“It needs to look better”

It turns out that, without millions of dollars, it’s not easy to create the same level of features that people have come to expect from Facebook, Twitter, Telegram and other Big Tech platforms. But over the years, we persevered. That’s how Qbix Platform has come to have more features than any other open source social platform, including even Matrix and Mastodon, and now they can be used as building blocks by anybody.

We started development on what would become the Qbix Platform in 2012. (Actually, the roots go a few years before that, to a framework called PHP on Pie).

The first few years, we had to make the features in the first place. Then, for a few years we went through the “trough of sorrow” where paying clients complained about very legitimate bugs, such as real-time chat not coming out the other side! These were some of the most demoralizing times, as we felt we were failing our initial paying customers, and in fact ended up disappointing a couple of them, despite our best efforts. It is one of the reasons we now advocate to treat your first customers as investors, and give them the option to pay for the product by buying shares in your company.

But we pushed through it, and eventually we got to a point where almost none of the complaints were of a technological nature. The years 2018-2022 were dominated mostly by comments like “it doesn’t look good enough”, or “your app looks like the 90s.”

Nevermind the fact that apps of this kind weren’t actually around in the 90s, and the early social networks looked a lot crapper. And nevermind that the current social platforms are overrun with ads, toxic content, make people depressed and present dangers to our democracy. People were used to using them — or rather, a tiny subset of them — so they appeared like “the thing to look like”. If you want most people to switch from eating meat to being vegetarians, it’s not enough to appeal to their idealistic side — your burgers have to feel and taste like the meat they’re used to :hamburger:

It’s harder than it looks

You might think that we can just hire some designers and make it look awesome. The thing is, we’ve tried. We’ve dome about 10 different redesigns of Qbix and Intercoin sites, and we even copied verbatim the interface of platforms like Facebook Messenger on mobile.

It turns out that, when you’re building an operating system, you have to strike compromises and trade-offs across a wide variety of areas. Apps built on your platform have to work across every mainstream device — whether the form factor is mobile, desktop, tablet; whether the user has a mouse, a touch interface, or both. Tabs may run out of space. User-generated content may spill out of a container. Translating the interface to other languages may result in longer labels than can fit on a button. And so on.

Combining elements

When combining rules, colors are often a major sticking point — you make text black across a site, and then it shows up in one place on a black background. Or vice versa. What to do?

Take, for example, a site that one of our new clients shared with us. The current site has issues displaying a text title over a photo. Why? Because the photo can theoretically contain arbitrary content, and the text can be hard to read over it.

Many sites apps address this by either darkening the picture (like Groupon used to do), or blurring it behind the text.

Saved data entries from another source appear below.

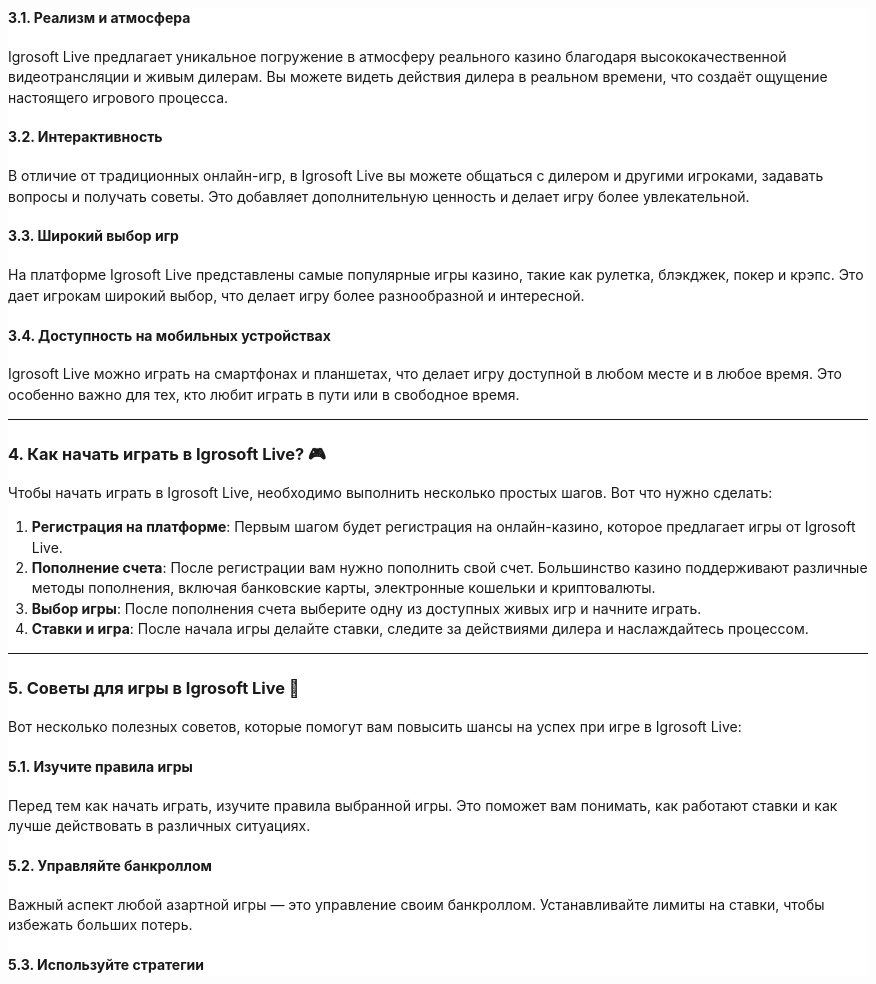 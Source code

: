 #### 3.1. **Реализм и атмосфера**

Igrosoft Live предлагает уникальное погружение в атмосферу реального казино благодаря высококачественной видеотрансляции и живым дилерам. Вы можете видеть действия дилера в реальном времени, что создаёт ощущение настоящего игрового процесса.

#### 3.2. **Интерактивность**

В отличие от традиционных онлайн-игр, в Igrosoft Live вы можете общаться с дилером и другими игроками, задавать вопросы и получать советы. Это добавляет дополнительную ценность и делает игру более увлекательной.

#### 3.3. **Широкий выбор игр**

На платформе Igrosoft Live представлены самые популярные игры казино, такие как рулетка, блэкджек, покер и крэпс. Это дает игрокам широкий выбор, что делает игру более разнообразной и интересной.

#### 3.4. **Доступность на мобильных устройствах**

Igrosoft Live можно играть на смартфонах и планшетах, что делает игру доступной в любом месте и в любое время. Это особенно важно для тех, кто любит играть в пути или в свободное время.

***

### 4. Как начать играть в Igrosoft Live? 🎮

Чтобы начать играть в Igrosoft Live, необходимо выполнить несколько простых шагов. Вот что нужно сделать:

1. **Регистрация на платформе**: Первым шагом будет регистрация на онлайн-казино, которое предлагает игры от Igrosoft Live.
2. **Пополнение счета**: После регистрации вам нужно пополнить свой счет. Большинство казино поддерживают различные методы пополнения, включая банковские карты, электронные кошельки и криптовалюты.
3. **Выбор игры**: После пополнения счета выберите одну из доступных живых игр и начните играть.
4. **Ставки и игра**: После начала игры делайте ставки, следите за действиями дилера и наслаждайтесь процессом.

***

### 5. Советы для игры в Igrosoft Live 🎯

Вот несколько полезных советов, которые помогут вам повысить шансы на успех при игре в Igrosoft Live:

#### 5.1. **Изучите правила игры**

Перед тем как начать играть, изучите правила выбранной игры. Это поможет вам понимать, как работают ставки и как лучше действовать в различных ситуациях.

#### 5.2. **Управляйте банкроллом**

Важный аспект любой азартной игры — это управление своим банкроллом. Устанавливайте лимиты на ставки, чтобы избежать больших потерь.

#### 5.3. **Используйте стратегии**
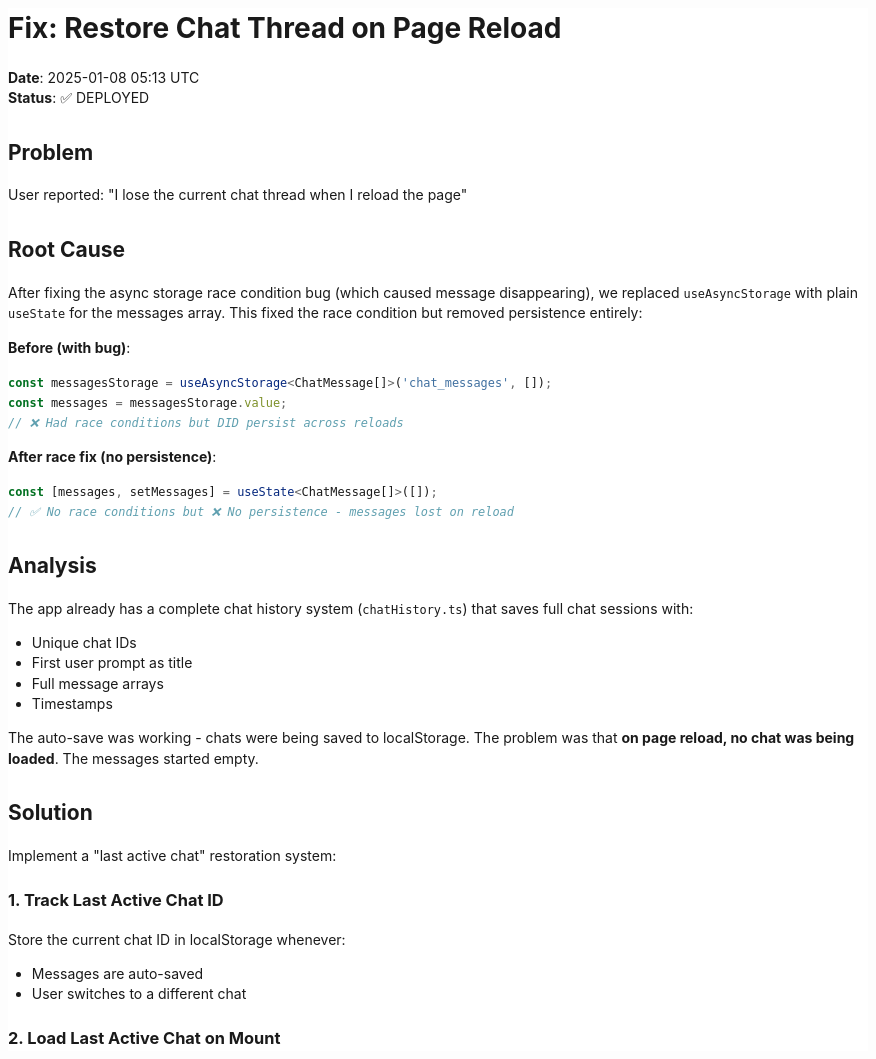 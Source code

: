 # Fix: Restore Chat Thread on Page Reload

**Date**: 2025-01-08 05:13 UTC  
**Status**: ✅ DEPLOYED

## Problem

User reported: "I lose the current chat thread when I reload the page"

## Root Cause

After fixing the async storage race condition bug (which caused message disappearing), we replaced `useAsyncStorage` with plain `useState` for the messages array. This fixed the race condition but removed persistence entirely:

**Before (with bug)**:
```typescript
const messagesStorage = useAsyncStorage<ChatMessage[]>('chat_messages', []);
const messages = messagesStorage.value;
// ❌ Had race conditions but DID persist across reloads
```

**After race fix (no persistence)**:
```typescript
const [messages, setMessages] = useState<ChatMessage[]>([]);
// ✅ No race conditions but ❌ No persistence - messages lost on reload
```

## Analysis

The app already has a complete chat history system (`chatHistory.ts`) that saves full chat sessions with:
- Unique chat IDs
- First user prompt as title
- Full message arrays
- Timestamps

The auto-save was working - chats were being saved to localStorage. The problem was that **on page reload, no chat was being loaded**. The messages started empty.

## Solution

Implement a "last active chat" restoration system:

### 1. Track Last Active Chat ID

Store the current chat ID in localStorage whenever:
- Messages are auto-saved
- User switches to a different chat

### 2. Load Last Active Chat on Mount
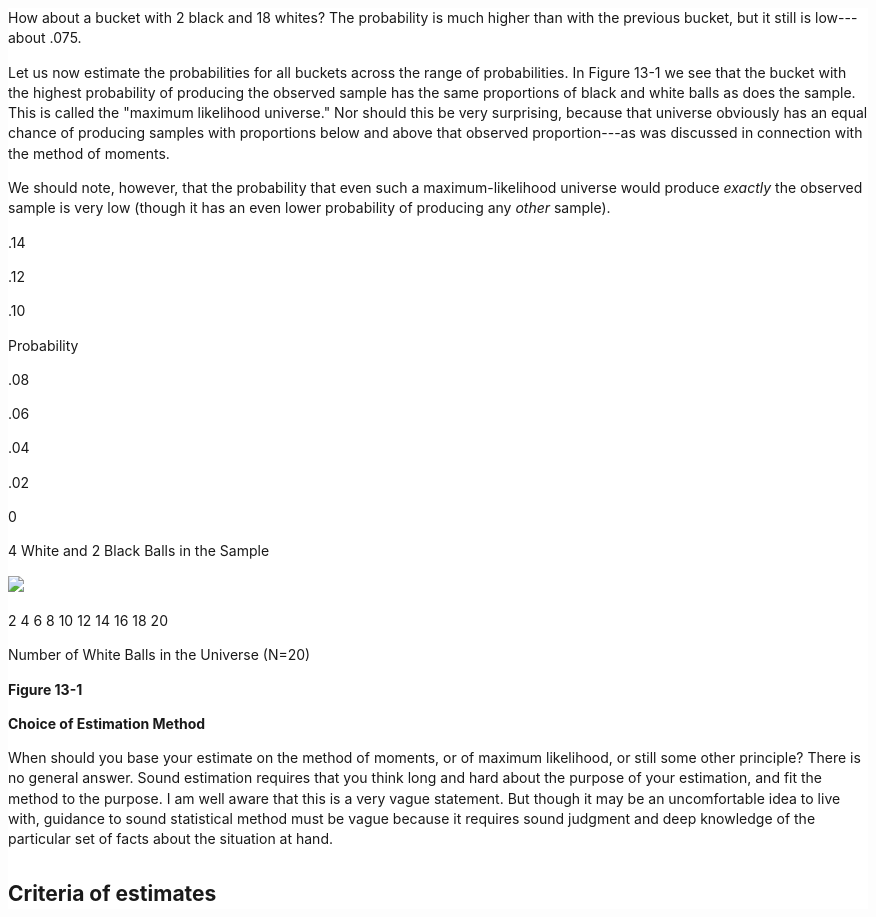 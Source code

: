 How about a bucket with 2 black and 18 whites? The probability is much
higher than with the previous bucket, but it still is low---about .075.

Let us now estimate the probabilities for all buckets across the range of
probabilities. In Figure 13-1 we see that the bucket with the highest
probability of producing the observed sample has the same proportions of
black and white balls as does the sample. This is called the "maximum
likelihood universe." Nor should this be very surprising, because that
universe obviously has an equal chance of producing samples with
proportions below and above that observed proportion---as was discussed
in connection with the method of moments.

We should note, however, that the probability that even such a
maximum-likelihood universe would produce *exactly* the observed sample
is very low (though it has an even lower probability of producing any
*other* sample).

.14

.12

.10

Probability

.08

.06

.04

.02

0

4 White and 2 Black Balls in the Sample

![](images/17-Chap-13_000.png)

2 4 6 8 10 12 14 16 18 20

Number of White Balls in the Universe (N=20)

**Figure 13-1**

**Choice of Estimation Method**

When should you base your estimate on the method of moments, or of
maximum likelihood, or still some other principle? There is no general
answer. Sound estimation requires that you think long and hard about the
purpose of your estimation, and fit the method to the purpose. I am well
aware that this is a very vague statement. But though it may be an
uncomfortable idea to live with, guidance to sound statistical method
must be vague because it requires sound judgment and deep knowledge of
the particular set of facts about the situation at hand.

## Criteria of estimates
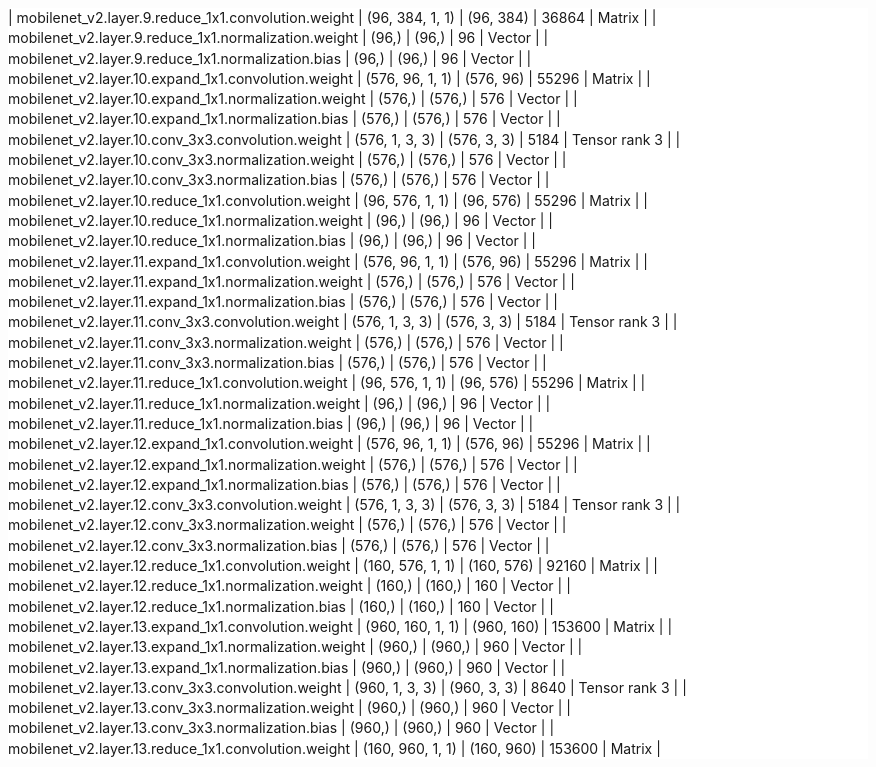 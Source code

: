 | mobilenet_v2.layer.9.reduce_1x1.convolution.weight | (96, 384, 1, 1) | (96, 384) | 36864 | Matrix |
| mobilenet_v2.layer.9.reduce_1x1.normalization.weight | (96,) | (96,) | 96 | Vector |
| mobilenet_v2.layer.9.reduce_1x1.normalization.bias | (96,) | (96,) | 96 | Vector |
| mobilenet_v2.layer.10.expand_1x1.convolution.weight | (576, 96, 1, 1) | (576, 96) | 55296 | Matrix |
| mobilenet_v2.layer.10.expand_1x1.normalization.weight | (576,) | (576,) | 576 | Vector |
| mobilenet_v2.layer.10.expand_1x1.normalization.bias | (576,) | (576,) | 576 | Vector |
| mobilenet_v2.layer.10.conv_3x3.convolution.weight | (576, 1, 3, 3) | (576, 3, 3) | 5184 | Tensor rank 3 |
| mobilenet_v2.layer.10.conv_3x3.normalization.weight | (576,) | (576,) | 576 | Vector |
| mobilenet_v2.layer.10.conv_3x3.normalization.bias | (576,) | (576,) | 576 | Vector |
| mobilenet_v2.layer.10.reduce_1x1.convolution.weight | (96, 576, 1, 1) | (96, 576) | 55296 | Matrix |
| mobilenet_v2.layer.10.reduce_1x1.normalization.weight | (96,) | (96,) | 96 | Vector |
| mobilenet_v2.layer.10.reduce_1x1.normalization.bias | (96,) | (96,) | 96 | Vector |
| mobilenet_v2.layer.11.expand_1x1.convolution.weight | (576, 96, 1, 1) | (576, 96) | 55296 | Matrix |
| mobilenet_v2.layer.11.expand_1x1.normalization.weight | (576,) | (576,) | 576 | Vector |
| mobilenet_v2.layer.11.expand_1x1.normalization.bias | (576,) | (576,) | 576 | Vector |
| mobilenet_v2.layer.11.conv_3x3.convolution.weight | (576, 1, 3, 3) | (576, 3, 3) | 5184 | Tensor rank 3 |
| mobilenet_v2.layer.11.conv_3x3.normalization.weight | (576,) | (576,) | 576 | Vector |
| mobilenet_v2.layer.11.conv_3x3.normalization.bias | (576,) | (576,) | 576 | Vector |
| mobilenet_v2.layer.11.reduce_1x1.convolution.weight | (96, 576, 1, 1) | (96, 576) | 55296 | Matrix |
| mobilenet_v2.layer.11.reduce_1x1.normalization.weight | (96,) | (96,) | 96 | Vector |
| mobilenet_v2.layer.11.reduce_1x1.normalization.bias | (96,) | (96,) | 96 | Vector |
| mobilenet_v2.layer.12.expand_1x1.convolution.weight | (576, 96, 1, 1) | (576, 96) | 55296 | Matrix |
| mobilenet_v2.layer.12.expand_1x1.normalization.weight | (576,) | (576,) | 576 | Vector |
| mobilenet_v2.layer.12.expand_1x1.normalization.bias | (576,) | (576,) | 576 | Vector |
| mobilenet_v2.layer.12.conv_3x3.convolution.weight | (576, 1, 3, 3) | (576, 3, 3) | 5184 | Tensor rank 3 |
| mobilenet_v2.layer.12.conv_3x3.normalization.weight | (576,) | (576,) | 576 | Vector |
| mobilenet_v2.layer.12.conv_3x3.normalization.bias | (576,) | (576,) | 576 | Vector |
| mobilenet_v2.layer.12.reduce_1x1.convolution.weight | (160, 576, 1, 1) | (160, 576) | 92160 | Matrix |
| mobilenet_v2.layer.12.reduce_1x1.normalization.weight | (160,) | (160,) | 160 | Vector |
| mobilenet_v2.layer.12.reduce_1x1.normalization.bias | (160,) | (160,) | 160 | Vector |
| mobilenet_v2.layer.13.expand_1x1.convolution.weight | (960, 160, 1, 1) | (960, 160) | 153600 | Matrix |
| mobilenet_v2.layer.13.expand_1x1.normalization.weight | (960,) | (960,) | 960 | Vector |
| mobilenet_v2.layer.13.expand_1x1.normalization.bias | (960,) | (960,) | 960 | Vector |
| mobilenet_v2.layer.13.conv_3x3.convolution.weight | (960, 1, 3, 3) | (960, 3, 3) | 8640 | Tensor rank 3 |
| mobilenet_v2.layer.13.conv_3x3.normalization.weight | (960,) | (960,) | 960 | Vector |
| mobilenet_v2.layer.13.conv_3x3.normalization.bias | (960,) | (960,) | 960 | Vector |
| mobilenet_v2.layer.13.reduce_1x1.convolution.weight | (160, 960, 1, 1) | (160, 960) | 153600 | Matrix |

The text is typically white.

Just in case, you may want to add a dark text-shadow underneath it. Having a black outline tends to help draw the eye to perceive clean edges — like in most DC comics vs Marvel comics — but that works more with fat images or big fat text. For thinner text, a subtle shadow would help.

The other approach is to simply place the text underneath. Here are the two approaches as we use them on intercoin.app/events and intercoin.app/shows:


And that is what I told our client:

Custom Themes

As a designer for Qbix, you have several layers of styling to work with, for your theme CSS file. The most “bang for the buck” is changing the CSS variables exposed by different plugins — this helps you change colors, fonts, etc. across the entire project in a way that preserves consistency.

After that, for more granular control, you can start changing the fonts and colors, styles and behaviors of individual tools, such as a chatroom. Qbix has spent years trying to build sensible defaults that work well when you combine things. So be careful messing with those.

But ultimately, if you end up coming up with a good theme, you can re-sell it to clients around the world, tweak it, and more. Work with other Qbix ecosystem participants like translators, moderators etc. to create a beautiful community experience for your clients, in your own countries and languages. Enjoy!